# News Document Classification

## Assignment Question:

It can be useful to be able to classify new "test" documents using already classified "training" documents.  A common example is using a corpus of labeled spam and ham (non-spam) e-mails to predict whether or not a new document is spam.  Here is one example of such data:  http://archive.ics.uci.edu/ml/datasets/Spambase

For this project, you can either use the above dataset to predict the class of new documents (either withheld from the training dataset or from another source such as your own spam folder).

For more adventurous students, you are welcome (encouraged!) to come up a different set of documents (including scraped web pages!?) that have already been classified (e.g. tagged), then analyze these documents to predict how new documents should be classified.

## Solution:

For this assignment, we have selected the dataset from short news articles(https://drive.google.com/open?id=0Bz8a_Dbh9QhbUDNpeUdjb0wxRms). This dataset contains a training and testing dataset. Train has around 120K short news articles with the classification, title and description. We need to classify the test document which has around 7.2K short news. 

As it has four different labels, this problem is multilabel classification. We will also categorize the news with multiple algorithms and generate confidence interval for the predicted class. 

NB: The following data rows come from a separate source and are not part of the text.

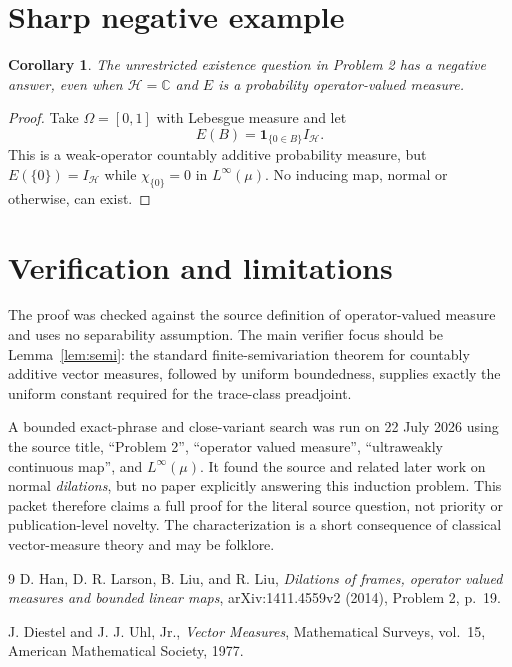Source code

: \documentclass[11pt]{article}
\newtheorem{corollary}{Corollary}
\begin{document}
\section{Sharp negative example}

\begin{corollary}
The unrestricted existence question in Problem 2 has a negative answer, even
when $\mathcal H=\mathbb C$ and $E$ is a probability operator-valued measure.
\end{corollary}

\begin{proof}
Take $\Omega=[0,1]$ with Lebesgue measure and let
\[
 E(B)=\mathbf 1_{\{0\in B\}}I_{\mathcal H}.
\]
This is a weak-operator countably additive probability measure, but
$E(\{0\})=I_{\mathcal H}$ while $\chi_{\{0\}}=0$ in $L^\infty(\mu)$.
No inducing map, normal or otherwise, can exist.
\end{proof}

\section{Verification and limitations}

The proof was checked against the source definition of operator-valued
measure and uses no separability assumption.  The main verifier focus should
be Lemma~\ref{lem:semi}: the standard finite-semivariation theorem for
countably additive vector measures, followed by uniform boundedness, supplies
exactly the uniform constant required for the trace-class preadjoint.

A bounded exact-phrase and close-variant search was run on 22 July 2026 using
the source title, ``Problem 2'', ``operator valued measure'',
``ultraweakly continuous map'', and $L^\infty(\mu)$.  It found the source and
related later work on normal \emph{dilations}, but no paper explicitly
answering this induction problem.  This packet therefore claims a full proof
for the literal source question, not priority or publication-level novelty.
The characterization is a short consequence of classical vector-measure
theory and may be folklore.

\begin{thebibliography}{9}
D. Han, D. R. Larson, B. Liu, and R. Liu,
\emph{Dilations of frames, operator valued measures and bounded linear maps},
arXiv:1411.4559v2 (2014), Problem 2, p.~19.

J. Diestel and J. J. Uhl, Jr.,
\emph{Vector Measures}, Mathematical Surveys, vol.~15,
American Mathematical Society, 1977.
\end{thebibliography}
\end{document}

As a next step will try to create convolutional neural network to classify the news which has different classification labels from various algorithms.

In [460]:
import nltk
import pandas as pd
from nltk.corpus import stopwords
import numpy as np
import pickle
from nltk.classify.scikitlearn import SklearnClassifier
import pickle
from sklearn.naive_bayes import MultinomialNB, BernoulliNB
from sklearn.linear_model import LogisticRegression, SGDClassifier
from sklearn.svm import SVC, LinearSVC, NuSVC
from nltk.classify import ClassifierI
from statistics import mode, median
import operator

In [461]:
# Load the train and test dataset
df = pd.read_csv("./data/train.csv",sep=",",header=None)
df_test = pd.read_csv("./data/test.csv",sep=",",header=None)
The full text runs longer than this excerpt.